*TASK BRIEF*:
Each record should reappear exactly in your answer, minus any picture.

*DATA*:

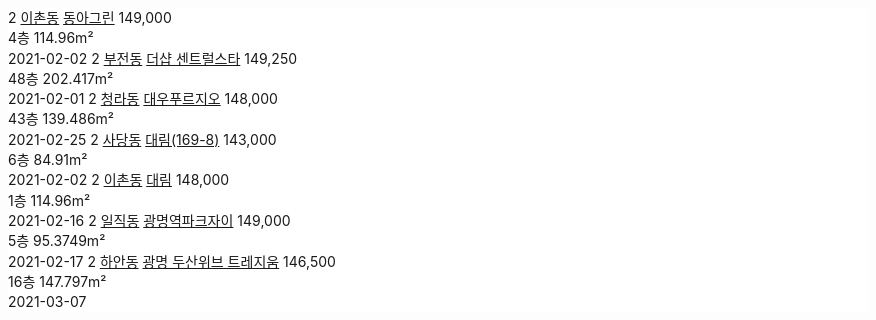   <tr class="item">
    <td>2</td>
    <td><a href="/실거래가/2021/06/23/11170.html">이촌동</a></td>
    <td style="font-weight: bold;"><a href="https://search.naver.com/search.naver?query=이촌동 동아그린">동아그린</a></td>
    <td>149,000<br>4층  114.96m²<br>2021-02-02</td>
  </tr>

  <tr class="item">
    <td>2</td>
    <td><a href="/실거래가/2021/06/23/26230.html">부전동</a></td>
    <td style="font-weight: bold;"><a href="https://search.naver.com/search.naver?query=부전동 더샵 센트럴스타">더샵 센트럴스타</a></td>
    <td>149,250<br>48층  202.417m²<br>2021-02-01</td>
  </tr>

  <tr class="item">
    <td>2</td>
    <td><a href="/실거래가/2021/06/23/28260.html">청라동</a></td>
    <td style="font-weight: bold;"><a href="https://search.naver.com/search.naver?query=청라동 대우푸르지오">대우푸르지오</a></td>
    <td>148,000<br>43층  139.486m²<br>2021-02-25</td>
  </tr>

  <tr class="item">
    <td>2</td>
    <td><a href="/실거래가/2021/06/23/11590.html">사당동</a></td>
    <td style="font-weight: bold;"><a href="https://search.naver.com/search.naver?query=사당동 대림(169-8)">대림(169-8)</a></td>
    <td>143,000<br>6층  84.91m²<br>2021-02-02</td>
  </tr>

  <tr class="item">
    <td>2</td>
    <td><a href="/실거래가/2021/06/23/11170.html">이촌동</a></td>
    <td style="font-weight: bold;"><a href="https://search.naver.com/search.naver?query=이촌동 대림">대림</a></td>
    <td>148,000<br>1층  114.96m²<br>2021-02-16</td>
  </tr>

  <tr class="item">
    <td>2</td>
    <td><a href="/실거래가/2021/06/23/41210.html">일직동</a></td>
    <td style="font-weight: bold;"><a href="https://search.naver.com/search.naver?query=일직동 광명역파크자이">광명역파크자이</a></td>
    <td>149,000<br>5층  95.3749m²<br>2021-02-17</td>
  </tr>

  <tr class="item">
    <td>2</td>
    <td><a href="/실거래가/2021/06/23/41210.html">하안동</a></td>
    <td style="font-weight: bold;"><a href="https://search.naver.com/search.naver?query=하안동 광명 두산위브 트레지움">광명 두산위브 트레지움</a></td>
    <td>146,500<br>16층  147.797m²<br>2021-03-07</td>
  </tr>
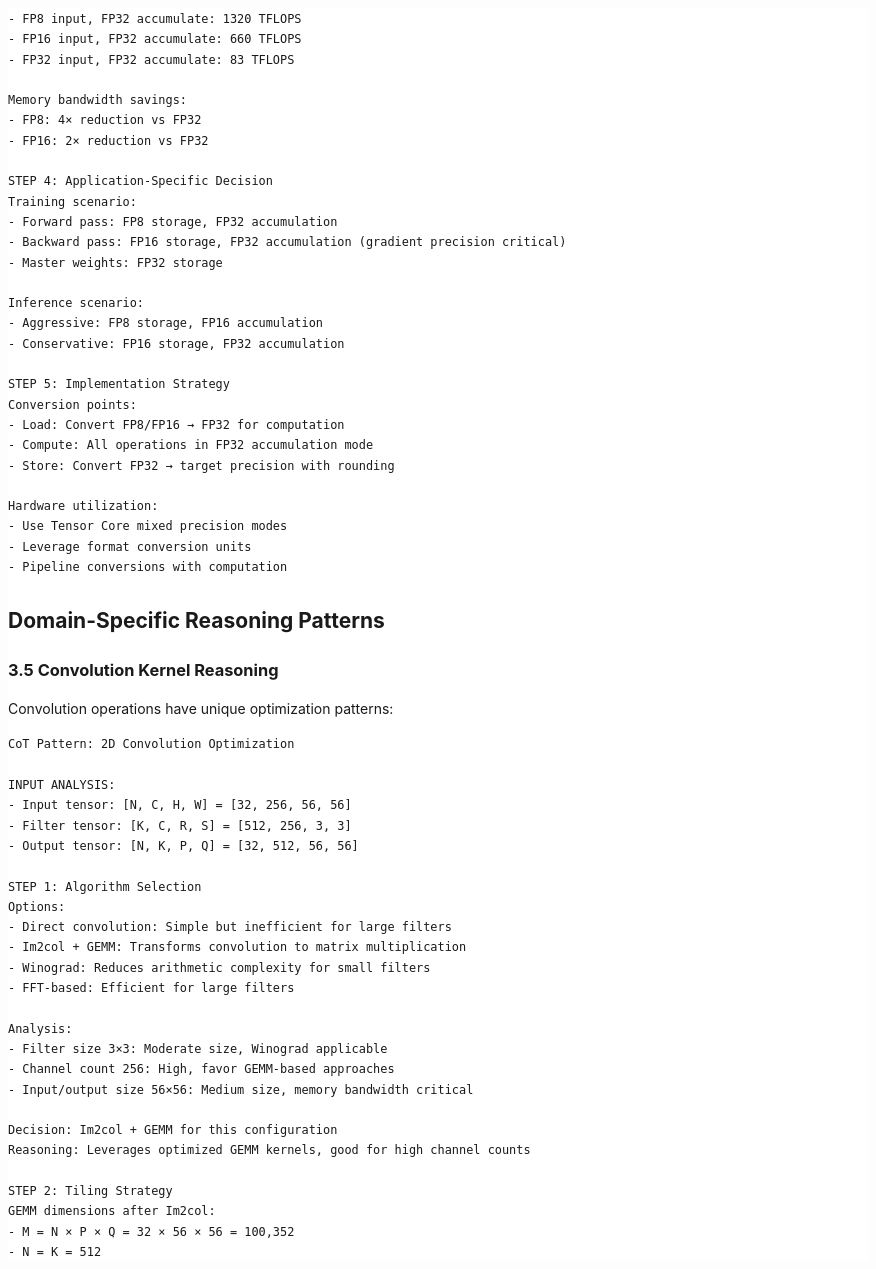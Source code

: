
 ```
- FP8 input, FP32 accumulate: 1320 TFLOPS
- FP16 input, FP32 accumulate: 660 TFLOPS  
- FP32 input, FP32 accumulate: 83 TFLOPS

Memory bandwidth savings:
- FP8: 4× reduction vs FP32
- FP16: 2× reduction vs FP32

STEP 4: Application-Specific Decision
Training scenario:
- Forward pass: FP8 storage, FP32 accumulation
- Backward pass: FP16 storage, FP32 accumulation (gradient precision critical)
- Master weights: FP32 storage

Inference scenario:  
- Aggressive: FP8 storage, FP16 accumulation
- Conservative: FP16 storage, FP32 accumulation

STEP 5: Implementation Strategy
Conversion points:
- Load: Convert FP8/FP16 → FP32 for computation
- Compute: All operations in FP32 accumulation mode
- Store: Convert FP32 → target precision with rounding

Hardware utilization:
- Use Tensor Core mixed precision modes
- Leverage format conversion units
- Pipeline conversions with computation
```

## Domain-Specific Reasoning Patterns

### 3.5 Convolution Kernel Reasoning

Convolution operations have unique optimization patterns:

```
CoT Pattern: 2D Convolution Optimization

INPUT ANALYSIS:
- Input tensor: [N, C, H, W] = [32, 256, 56, 56] 
- Filter tensor: [K, C, R, S] = [512, 256, 3, 3]
- Output tensor: [N, K, P, Q] = [32, 512, 56, 56]

STEP 1: Algorithm Selection
Options:
- Direct convolution: Simple but inefficient for large filters
- Im2col + GEMM: Transforms convolution to matrix multiplication
- Winograd: Reduces arithmetic complexity for small filters
- FFT-based: Efficient for large filters

Analysis:
- Filter size 3×3: Moderate size, Winograd applicable
- Channel count 256: High, favor GEMM-based approaches
- Input/output size 56×56: Medium size, memory bandwidth critical

Decision: Im2col + GEMM for this configuration
Reasoning: Leverages optimized GEMM kernels, good for high channel counts

STEP 2: Tiling Strategy
GEMM dimensions after Im2col:
- M = N × P × Q = 32 × 56 × 56 = 100,352
- N = K = 512  
```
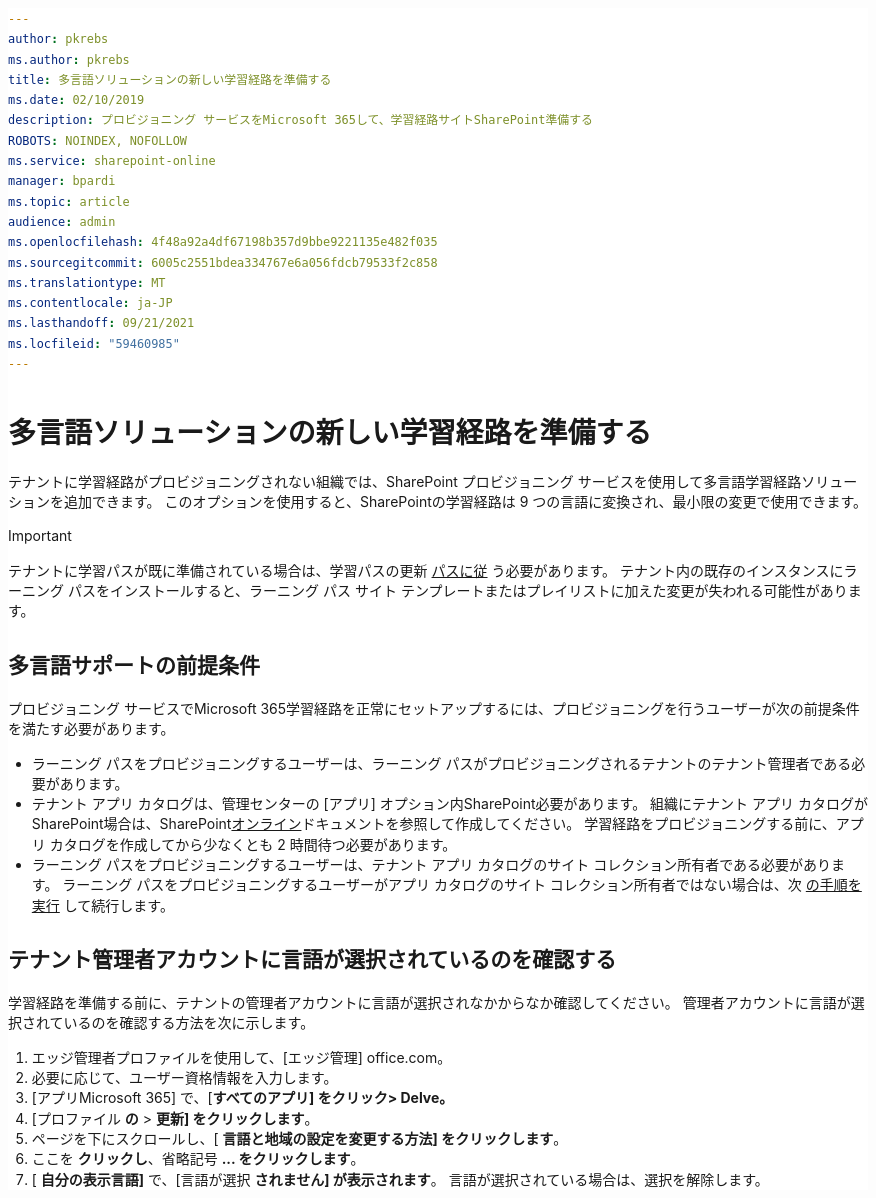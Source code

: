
 ```yaml
---
author: pkrebs
ms.author: pkrebs
title: 多言語ソリューションの新しい学習経路を準備する
ms.date: 02/10/2019
description: プロビジョニング サービスをMicrosoft 365して、学習経路サイトSharePoint準備する
ROBOTS: NOINDEX, NOFOLLOW
ms.service: sharepoint-online
manager: bpardi
ms.topic: article
audience: admin
ms.openlocfilehash: 4f48a92a4df67198b357d9bbe9221135e482f035
ms.sourcegitcommit: 6005c2551bdea334767e6a056fdcb79533f2c858
ms.translationtype: MT
ms.contentlocale: ja-JP
ms.lasthandoff: 09/21/2021
ms.locfileid: "59460985"
---
```

# <a name="provision-a-new-learning-pathways-multilingual-solution"></a>多言語ソリューションの新しい学習経路を準備する
テナントに学習経路がプロビジョニングされない組織では、SharePoint プロビジョニング サービスを使用して多言語学習経路ソリューションを追加できます。 このオプションを使用すると、SharePointの学習経路は 9 つの言語に変換され、最小限の変更で使用できます。 

> [!IMPORTANT]
> テナントに学習パスが既に準備されている場合は、学習パスの更新 [パスに従](custom_update_ml.md) う必要があります。 テナント内の既存のインスタンスにラーニング パスをインストールすると、ラーニング パス サイト テンプレートまたはプレイリストに加えた変更が失われる可能性があります。

## <a name="prerequisites-for-multilingual-support"></a>多言語サポートの前提条件
 
プロビジョニング サービスでMicrosoft 365学習経路を正常にセットアップするには、プロビジョニングを行うユーザーが次の前提条件を満たす必要があります。 
 
- ラーニング パスをプロビジョニングするユーザーは、ラーニング パスがプロビジョニングされるテナントのテナント管理者である必要があります。  
- テナント アプリ カタログは、管理センターの [アプリ] オプション内SharePoint必要があります。 組織にテナント アプリ カタログがSharePoint場合は、SharePoint[オンライン](/sharepoint/use-app-catalog)ドキュメントを参照して作成してください。 学習経路をプロビジョニングする前に、アプリ カタログを作成してから少なくとも 2 時間待つ必要があります。  
- ラーニング パスをプロビジョニングするユーザーは、テナント アプリ カタログのサイト コレクション所有者である必要があります。 ラーニング パスをプロビジョニングするユーザーがアプリ カタログのサイト コレクション所有者ではない場合は、次 [の手順を実行](addappadmin.md) して続行します。 

## <a name="ensure-the-tenant-admin-account-doesnt-have-a-language-selected"></a>テナント管理者アカウントに言語が選択されているのを確認する
学習経路を準備する前に、テナントの管理者アカウントに言語が選択されなかからなか確認してください。 管理者アカウントに言語が選択されているのを確認する方法を次に示します。 
1.  エッジ管理者プロファイルを使用して、[エッジ管理] office.com。
2.  必要に応じて、ユーザー資格情報を入力します。
3.  [アプリMicrosoft 365] で、[**すべてのアプリ] をクリック> Delve。** 
4.  [プロファイル **の**  >  **更新] をクリックします**。
5.  ページを下にスクロールし、[ **言語と地域の設定を変更する方法] をクリックします**。
6.  ここを **クリックし**、省略記号 **... をクリックします**。
7.  [ **自分の表示言語]** で、[言語が選択 **されません] が表示されます**。 言語が選択されている場合は、選択を解除します。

*COMPLETED TASK*:
   <tr class="item">
    <td>2</td>
    <td><a href="/실거래가/2021/06/23/11170.html">이촌동</a></td>
    <td style="font-weight: bold;"><a href="https://search.naver.com/search.naver?query=이촌동 동아그린">동아그린</a></td>
    <td>149,000<br>4층  114.96m²<br>2021-02-02</td>
  </tr>

  <tr class="item">
    <td>2</td>
    <td><a href="/실거래가/2021/06/23/26230.html">부전동</a></td>
    <td style="font-weight: bold;"><a href="https://search.naver.com/search.naver?query=부전동 더샵 센트럴스타">더샵 센트럴스타</a></td>
    <td>149,250<br>48층  202.417m²<br>2021-02-01</td>
  </tr>

  <tr class="item">
    <td>2</td>
    <td><a href="/실거래가/2021/06/23/28260.html">청라동</a></td>
    <td style="font-weight: bold;"><a href="https://search.naver.com/search.naver?query=청라동 대우푸르지오">대우푸르지오</a></td>
    <td>148,000<br>43층  139.486m²<br>2021-02-25</td>
  </tr>

  <tr class="item">
    <td>2</td>
    <td><a href="/실거래가/2021/06/23/11590.html">사당동</a></td>
    <td style="font-weight: bold;"><a href="https://search.naver.com/search.naver?query=사당동 대림(169-8)">대림(169-8)</a></td>
    <td>143,000<br>6층  84.91m²<br>2021-02-02</td>
  </tr>

  <tr class="item">
    <td>2</td>
    <td><a href="/실거래가/2021/06/23/11170.html">이촌동</a></td>
    <td style="font-weight: bold;"><a href="https://search.naver.com/search.naver?query=이촌동 대림">대림</a></td>
    <td>148,000<br>1층  114.96m²<br>2021-02-16</td>
  </tr>

  <tr class="item">
    <td>2</td>
    <td><a href="/실거래가/2021/06/23/41210.html">일직동</a></td>
    <td style="font-weight: bold;"><a href="https://search.naver.com/search.naver?query=일직동 광명역파크자이">광명역파크자이</a></td>
    <td>149,000<br>5층  95.3749m²<br>2021-02-17</td>
  </tr>

  <tr class="item">
    <td>2</td>
    <td><a href="/실거래가/2021/06/23/41210.html">하안동</a></td>
    <td style="font-weight: bold;"><a href="https://search.naver.com/search.naver?query=하안동 광명 두산위브 트레지움">광명 두산위브 트레지움</a></td>
    <td>146,500<br>16층  147.797m²<br>2021-03-07</td>
  </tr>
Source code

:
 ```
- FP8 input, FP32 accumulate: 1320 TFLOPS
- FP16 input, FP32 accumulate: 660 TFLOPS  
- FP32 input, FP32 accumulate: 83 TFLOPS

Memory bandwidth savings:
- FP8: 4× reduction vs FP32
- FP16: 2× reduction vs FP32

STEP 4: Application-Specific Decision
Training scenario:
- Forward pass: FP8 storage, FP32 accumulation
- Backward pass: FP16 storage, FP32 accumulation (gradient precision critical)
- Master weights: FP32 storage

Inference scenario:  
- Aggressive: FP8 storage, FP16 accumulation
- Conservative: FP16 storage, FP32 accumulation

STEP 5: Implementation Strategy
Conversion points:
- Load: Convert FP8/FP16 → FP32 for computation
- Compute: All operations in FP32 accumulation mode
- Store: Convert FP32 → target precision with rounding

Hardware utilization:
- Use Tensor Core mixed precision modes
- Leverage format conversion units
- Pipeline conversions with computation
```

## Domain-Specific Reasoning Patterns

### 3.5 Convolution Kernel Reasoning

Convolution operations have unique optimization patterns:

```
CoT Pattern: 2D Convolution Optimization

INPUT ANALYSIS:
- Input tensor: [N, C, H, W] = [32, 256, 56, 56] 
- Filter tensor: [K, C, R, S] = [512, 256, 3, 3]
- Output tensor: [N, K, P, Q] = [32, 512, 56, 56]

STEP 1: Algorithm Selection
Options:
- Direct convolution: Simple but inefficient for large filters
- Im2col + GEMM: Transforms convolution to matrix multiplication
- Winograd: Reduces arithmetic complexity for small filters
- FFT-based: Efficient for large filters

Analysis:
- Filter size 3×3: Moderate size, Winograd applicable
- Channel count 256: High, favor GEMM-based approaches
- Input/output size 56×56: Medium size, memory bandwidth critical

Decision: Im2col + GEMM for this configuration
Reasoning: Leverages optimized GEMM kernels, good for high channel counts

STEP 2: Tiling Strategy
GEMM dimensions after Im2col:
- M = N × P × Q = 32 × 56 × 56 = 100,352
- N = K = 512  
```
Source code

:
 ```yaml
---
author: pkrebs
ms.author: pkrebs
title: 多言語ソリューションの新しい学習経路を準備する
ms.date: 02/10/2019
description: プロビジョニング サービスをMicrosoft 365して、学習経路サイトSharePoint準備する
ROBOTS: NOINDEX, NOFOLLOW
ms.service: sharepoint-online
manager: bpardi
ms.topic: article
audience: admin
ms.openlocfilehash: 4f48a92a4df67198b357d9bbe9221135e482f035
ms.sourcegitcommit: 6005c2551bdea334767e6a056fdcb79533f2c858
ms.translationtype: MT
ms.contentlocale: ja-JP
ms.lasthandoff: 09/21/2021
ms.locfileid: "59460985"
---
```

# <a name="provision-a-new-learning-pathways-multilingual-solution"></a>多言語ソリューションの新しい学習経路を準備する
テナントに学習経路がプロビジョニングされない組織では、SharePoint プロビジョニング サービスを使用して多言語学習経路ソリューションを追加できます。 このオプションを使用すると、SharePointの学習経路は 9 つの言語に変換され、最小限の変更で使用できます。 

> [!IMPORTANT]
> テナントに学習パスが既に準備されている場合は、学習パスの更新 [パスに従](custom_update_ml.md) う必要があります。 テナント内の既存のインスタンスにラーニング パスをインストールすると、ラーニング パス サイト テンプレートまたはプレイリストに加えた変更が失われる可能性があります。

## <a name="prerequisites-for-multilingual-support"></a>多言語サポートの前提条件
 
プロビジョニング サービスでMicrosoft 365学習経路を正常にセットアップするには、プロビジョニングを行うユーザーが次の前提条件を満たす必要があります。 
 
- ラーニング パスをプロビジョニングするユーザーは、ラーニング パスがプロビジョニングされるテナントのテナント管理者である必要があります。  
- テナント アプリ カタログは、管理センターの [アプリ] オプション内SharePoint必要があります。 組織にテナント アプリ カタログがSharePoint場合は、SharePoint[オンライン](/sharepoint/use-app-catalog)ドキュメントを参照して作成してください。 学習経路をプロビジョニングする前に、アプリ カタログを作成してから少なくとも 2 時間待つ必要があります。  
- ラーニング パスをプロビジョニングするユーザーは、テナント アプリ カタログのサイト コレクション所有者である必要があります。 ラーニング パスをプロビジョニングするユーザーがアプリ カタログのサイト コレクション所有者ではない場合は、次 [の手順を実行](addappadmin.md) して続行します。 

## <a name="ensure-the-tenant-admin-account-doesnt-have-a-language-selected"></a>テナント管理者アカウントに言語が選択されているのを確認する
学習経路を準備する前に、テナントの管理者アカウントに言語が選択されなかからなか確認してください。 管理者アカウントに言語が選択されているのを確認する方法を次に示します。 
1.  エッジ管理者プロファイルを使用して、[エッジ管理] office.com。
2.  必要に応じて、ユーザー資格情報を入力します。
3.  [アプリMicrosoft 365] で、[**すべてのアプリ] をクリック> Delve。** 
4.  [プロファイル **の**  >  **更新] をクリックします**。
5.  ページを下にスクロールし、[ **言語と地域の設定を変更する方法] をクリックします**。
6.  ここを **クリックし**、省略記号 **... をクリックします**。
7.  [ **自分の表示言語]** で、[言語が選択 **されません] が表示されます**。 言語が選択されている場合は、選択を解除します。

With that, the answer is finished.